Federal loans to “concentrated animal feeding operations” may be vulnerable to lawsuits opposing the construction of “factory farms,” according to environmental attorneys.
Public policy — rather than the free market’s “invisible hand” — has spurred the proliferation of CAFOs in the U.S., said Tarah Heinzen, an attorney with the Food & Water Watch environmental group.
Filing lawsuits can affect which facilities are funded by USDA’s Farm Service Agency and how they’re constructed, Heinzen said.
“We want to cut out the root cause of this, which is the FSA lending in a way that’s not in the public interest,” she said.
The possibility of using federal statutes to influence USDA lending to CAFOs was discussed by attorneys during the recent Public Interest Environmental Law Conference in Eugene, Ore.
The USDA’s environmental review of such loans can be challenged as cursory and insufficient under the National Environmental Policy Act.
The agency can also be faulted for failing to properly consult with the U.S. Fish and Wildlife Service about the effect of such loans on protected species, as required under the Endangered Species Act.
“We’re looking for more robust, substantive analysis,” said Kevin Cassidy, an attorney with Earthrise Law Center.
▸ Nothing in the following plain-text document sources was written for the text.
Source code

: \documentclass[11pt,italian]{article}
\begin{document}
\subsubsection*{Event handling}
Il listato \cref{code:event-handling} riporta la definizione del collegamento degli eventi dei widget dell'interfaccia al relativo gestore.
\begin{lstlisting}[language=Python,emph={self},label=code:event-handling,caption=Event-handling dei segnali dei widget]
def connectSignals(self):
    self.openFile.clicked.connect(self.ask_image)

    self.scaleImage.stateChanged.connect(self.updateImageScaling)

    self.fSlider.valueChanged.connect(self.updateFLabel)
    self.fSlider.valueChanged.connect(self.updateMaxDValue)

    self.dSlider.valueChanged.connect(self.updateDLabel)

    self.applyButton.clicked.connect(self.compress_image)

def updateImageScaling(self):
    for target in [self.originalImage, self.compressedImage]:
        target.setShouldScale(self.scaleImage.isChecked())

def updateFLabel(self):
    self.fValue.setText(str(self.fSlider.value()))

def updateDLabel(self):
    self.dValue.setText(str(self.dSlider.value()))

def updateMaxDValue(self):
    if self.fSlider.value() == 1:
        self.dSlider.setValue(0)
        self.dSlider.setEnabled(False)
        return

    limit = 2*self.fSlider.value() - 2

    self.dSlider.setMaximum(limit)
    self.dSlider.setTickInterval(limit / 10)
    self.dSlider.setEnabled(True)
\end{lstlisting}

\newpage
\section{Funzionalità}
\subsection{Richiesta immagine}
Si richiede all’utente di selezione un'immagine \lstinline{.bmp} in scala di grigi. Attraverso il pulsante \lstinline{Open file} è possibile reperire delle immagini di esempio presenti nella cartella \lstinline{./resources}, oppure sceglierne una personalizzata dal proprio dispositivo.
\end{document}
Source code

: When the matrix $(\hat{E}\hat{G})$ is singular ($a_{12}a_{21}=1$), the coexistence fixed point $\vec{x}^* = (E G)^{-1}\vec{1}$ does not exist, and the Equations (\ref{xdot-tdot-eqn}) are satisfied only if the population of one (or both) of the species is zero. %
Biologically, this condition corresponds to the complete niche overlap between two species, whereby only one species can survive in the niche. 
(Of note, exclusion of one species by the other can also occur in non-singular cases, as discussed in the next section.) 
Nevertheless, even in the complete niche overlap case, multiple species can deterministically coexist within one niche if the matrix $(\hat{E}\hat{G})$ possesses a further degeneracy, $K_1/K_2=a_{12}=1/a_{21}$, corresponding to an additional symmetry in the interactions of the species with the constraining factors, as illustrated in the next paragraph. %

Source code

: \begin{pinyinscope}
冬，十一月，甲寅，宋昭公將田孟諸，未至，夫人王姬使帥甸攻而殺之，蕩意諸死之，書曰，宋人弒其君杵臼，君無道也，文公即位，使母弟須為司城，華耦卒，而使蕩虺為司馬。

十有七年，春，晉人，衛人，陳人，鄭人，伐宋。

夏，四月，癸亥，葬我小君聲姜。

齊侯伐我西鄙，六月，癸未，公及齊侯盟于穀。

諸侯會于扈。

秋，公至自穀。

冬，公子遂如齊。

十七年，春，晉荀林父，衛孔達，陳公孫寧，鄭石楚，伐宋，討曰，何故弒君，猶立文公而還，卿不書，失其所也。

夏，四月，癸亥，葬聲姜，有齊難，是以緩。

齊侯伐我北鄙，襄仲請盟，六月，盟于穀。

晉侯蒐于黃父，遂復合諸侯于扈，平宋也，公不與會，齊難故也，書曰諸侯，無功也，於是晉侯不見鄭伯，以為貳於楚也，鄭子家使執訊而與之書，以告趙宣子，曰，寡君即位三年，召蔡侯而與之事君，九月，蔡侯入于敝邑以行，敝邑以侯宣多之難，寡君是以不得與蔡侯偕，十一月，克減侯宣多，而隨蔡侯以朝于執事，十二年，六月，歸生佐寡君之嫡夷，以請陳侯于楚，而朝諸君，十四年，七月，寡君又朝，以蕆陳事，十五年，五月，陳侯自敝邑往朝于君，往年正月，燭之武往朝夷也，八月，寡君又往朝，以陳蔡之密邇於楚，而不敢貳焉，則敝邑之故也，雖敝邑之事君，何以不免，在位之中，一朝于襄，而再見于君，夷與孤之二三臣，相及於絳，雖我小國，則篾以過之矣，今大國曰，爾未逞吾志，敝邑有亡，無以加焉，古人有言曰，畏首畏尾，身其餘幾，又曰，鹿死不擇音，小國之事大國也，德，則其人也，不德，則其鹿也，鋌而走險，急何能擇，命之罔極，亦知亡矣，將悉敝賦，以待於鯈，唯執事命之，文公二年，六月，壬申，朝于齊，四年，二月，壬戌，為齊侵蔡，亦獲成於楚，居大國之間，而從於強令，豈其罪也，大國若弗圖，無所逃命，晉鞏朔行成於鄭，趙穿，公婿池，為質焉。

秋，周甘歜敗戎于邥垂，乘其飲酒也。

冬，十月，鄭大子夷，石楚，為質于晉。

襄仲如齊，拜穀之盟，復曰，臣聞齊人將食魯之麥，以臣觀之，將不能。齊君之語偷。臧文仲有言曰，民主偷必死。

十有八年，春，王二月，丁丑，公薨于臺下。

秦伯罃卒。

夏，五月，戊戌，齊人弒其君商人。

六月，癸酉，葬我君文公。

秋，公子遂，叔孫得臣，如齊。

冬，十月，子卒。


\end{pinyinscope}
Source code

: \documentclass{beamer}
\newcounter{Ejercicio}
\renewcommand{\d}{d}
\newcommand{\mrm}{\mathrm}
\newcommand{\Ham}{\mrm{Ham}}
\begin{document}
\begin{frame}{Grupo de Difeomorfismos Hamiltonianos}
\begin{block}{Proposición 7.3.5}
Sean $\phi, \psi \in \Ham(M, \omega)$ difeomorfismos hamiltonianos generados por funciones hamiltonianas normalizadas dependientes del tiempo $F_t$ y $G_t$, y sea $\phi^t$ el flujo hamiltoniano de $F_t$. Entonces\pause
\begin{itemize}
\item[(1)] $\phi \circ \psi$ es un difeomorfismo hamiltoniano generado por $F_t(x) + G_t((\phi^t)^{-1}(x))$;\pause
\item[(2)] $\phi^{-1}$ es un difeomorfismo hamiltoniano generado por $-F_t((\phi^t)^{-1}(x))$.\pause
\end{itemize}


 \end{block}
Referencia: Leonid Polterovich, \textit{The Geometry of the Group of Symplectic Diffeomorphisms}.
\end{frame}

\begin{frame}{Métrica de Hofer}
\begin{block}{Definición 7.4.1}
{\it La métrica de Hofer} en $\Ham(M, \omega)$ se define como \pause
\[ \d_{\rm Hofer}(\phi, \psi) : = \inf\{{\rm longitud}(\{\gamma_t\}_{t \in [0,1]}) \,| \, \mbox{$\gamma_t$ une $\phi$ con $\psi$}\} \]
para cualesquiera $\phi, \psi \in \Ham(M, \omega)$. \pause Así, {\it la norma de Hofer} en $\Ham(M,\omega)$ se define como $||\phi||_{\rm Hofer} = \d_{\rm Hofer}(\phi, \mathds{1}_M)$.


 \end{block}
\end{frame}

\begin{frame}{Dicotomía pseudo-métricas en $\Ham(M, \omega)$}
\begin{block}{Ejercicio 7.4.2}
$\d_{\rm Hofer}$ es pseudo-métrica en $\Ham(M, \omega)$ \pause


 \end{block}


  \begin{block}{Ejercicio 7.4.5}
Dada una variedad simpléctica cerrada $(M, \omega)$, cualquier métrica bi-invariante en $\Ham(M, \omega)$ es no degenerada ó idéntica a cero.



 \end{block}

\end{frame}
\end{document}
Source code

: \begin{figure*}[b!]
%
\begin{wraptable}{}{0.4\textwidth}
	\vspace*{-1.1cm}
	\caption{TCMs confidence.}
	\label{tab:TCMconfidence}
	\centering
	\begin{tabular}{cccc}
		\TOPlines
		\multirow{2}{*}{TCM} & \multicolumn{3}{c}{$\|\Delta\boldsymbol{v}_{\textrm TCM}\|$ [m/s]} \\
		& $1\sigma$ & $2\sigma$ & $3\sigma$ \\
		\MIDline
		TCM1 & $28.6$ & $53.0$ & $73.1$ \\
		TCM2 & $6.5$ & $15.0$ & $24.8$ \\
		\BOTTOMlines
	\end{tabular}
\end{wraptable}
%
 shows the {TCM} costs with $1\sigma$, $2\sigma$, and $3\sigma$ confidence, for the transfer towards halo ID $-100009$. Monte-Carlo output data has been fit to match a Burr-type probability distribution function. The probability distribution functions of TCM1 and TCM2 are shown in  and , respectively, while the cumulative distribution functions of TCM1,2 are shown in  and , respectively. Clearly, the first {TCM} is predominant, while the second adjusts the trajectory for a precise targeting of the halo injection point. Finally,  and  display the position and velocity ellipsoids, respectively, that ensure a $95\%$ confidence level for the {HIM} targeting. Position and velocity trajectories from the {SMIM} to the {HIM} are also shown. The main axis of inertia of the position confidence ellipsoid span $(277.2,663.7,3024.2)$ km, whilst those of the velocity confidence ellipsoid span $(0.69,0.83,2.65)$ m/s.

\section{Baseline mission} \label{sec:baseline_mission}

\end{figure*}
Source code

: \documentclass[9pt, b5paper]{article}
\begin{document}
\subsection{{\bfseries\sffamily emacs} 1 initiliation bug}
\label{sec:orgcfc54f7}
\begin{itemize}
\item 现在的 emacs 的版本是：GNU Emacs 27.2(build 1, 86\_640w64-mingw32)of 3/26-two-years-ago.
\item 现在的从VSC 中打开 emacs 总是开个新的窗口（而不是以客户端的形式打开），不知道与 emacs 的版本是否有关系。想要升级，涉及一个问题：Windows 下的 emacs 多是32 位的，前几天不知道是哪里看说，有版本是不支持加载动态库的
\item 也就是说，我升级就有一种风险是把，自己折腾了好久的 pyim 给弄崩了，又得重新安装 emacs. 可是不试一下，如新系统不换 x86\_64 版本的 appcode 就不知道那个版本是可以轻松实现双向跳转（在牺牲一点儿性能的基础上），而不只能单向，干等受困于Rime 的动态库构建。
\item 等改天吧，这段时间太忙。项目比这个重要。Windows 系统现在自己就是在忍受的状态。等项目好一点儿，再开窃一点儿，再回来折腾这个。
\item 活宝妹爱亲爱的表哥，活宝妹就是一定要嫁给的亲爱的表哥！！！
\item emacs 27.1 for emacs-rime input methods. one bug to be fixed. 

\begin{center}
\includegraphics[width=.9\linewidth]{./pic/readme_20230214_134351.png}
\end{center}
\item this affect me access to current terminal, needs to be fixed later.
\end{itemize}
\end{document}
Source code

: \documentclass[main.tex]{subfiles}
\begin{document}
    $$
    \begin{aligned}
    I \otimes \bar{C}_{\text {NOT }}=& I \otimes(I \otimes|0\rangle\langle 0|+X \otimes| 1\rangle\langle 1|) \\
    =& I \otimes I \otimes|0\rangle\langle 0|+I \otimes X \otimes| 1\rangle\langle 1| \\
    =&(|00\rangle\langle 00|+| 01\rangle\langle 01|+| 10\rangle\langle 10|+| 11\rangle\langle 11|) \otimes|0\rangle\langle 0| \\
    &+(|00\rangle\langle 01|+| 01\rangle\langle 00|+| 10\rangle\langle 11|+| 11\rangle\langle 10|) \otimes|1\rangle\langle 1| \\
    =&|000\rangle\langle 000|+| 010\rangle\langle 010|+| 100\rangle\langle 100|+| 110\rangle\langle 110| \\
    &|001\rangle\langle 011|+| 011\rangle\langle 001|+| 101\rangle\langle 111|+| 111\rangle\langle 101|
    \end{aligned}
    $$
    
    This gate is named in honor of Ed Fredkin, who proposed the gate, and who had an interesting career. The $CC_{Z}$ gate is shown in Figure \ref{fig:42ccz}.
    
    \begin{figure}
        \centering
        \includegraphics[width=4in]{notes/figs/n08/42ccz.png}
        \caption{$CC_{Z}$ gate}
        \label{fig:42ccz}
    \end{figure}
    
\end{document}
Cassidy said one serious problem is the USDA looks at CAFOs in a “piecemeal” fashion rather than examining the full impact of multiple operations.
“The biggest thing is the lack of a cumulative impacts analysis,” said Tom Buchele, an attorney with Earthrise Law Center.
Loans are becoming a target for environmental litigation because the federal government is supporting large-scale operations with more significant pollution hazards, said Heinzen.
The value of FSA ownership loans — which are used to buy or expand farm — was roughly $3.5 billion for beef operations, $2.25 billion for chicken operations, $2 billion for dairy operations and $550 million for hog operations, according to 2017 data obtained by Food & Water Watch.
“Advocates have become more aware of the scope of federal financing,” said Heinzen.
If public money is being used for lending to CAFOs, it’s reasonable to rely on federal statutes to increase public oversight of the process, said Amy van Saun, staff attorney for the Center for Food Safety.
“Another federal hook is a good thing,” she said.
In a lawsuit over federal loans to a hog farm in Arkansas, several environmental organizations prevailed in their claims under the National Environmental Policy Act and Endangered Species Act.
The groups did not succeed, however, in winning a court order withdrawing government guarantees for the loans, which would have likely eliminated financing entirely, said Cassidy of Earthwise Law Center.
“It probably would have been the end of the farm and the judge wasn’t willing to go that far,” he said.
Even so, the lawsuit did result in the lining of manure lagoons and installation of methane gas controls, Cassidy said. “There were some real good environmental outcomes from the case.”
In another instance, the possibility of litigation forestalled loans to poultry operations in Arkansas even though no lawsuits were filed.
Environmental groups submitted a petition seeking a higher level “programmatic” study of the poultry houses being built and also made Freedom of Information Act requests about financing from USDA and the Small Business Administration.
The aggressive FOIA actions were able to “scare the bejesus” out of people seeking to build the CAFOs, and at this point, none have been funded, said Elisabeth Holmes, an attorney with Blue River Law.
“What is great is there have been no monies allocated,” she said. “We consider this a victory.”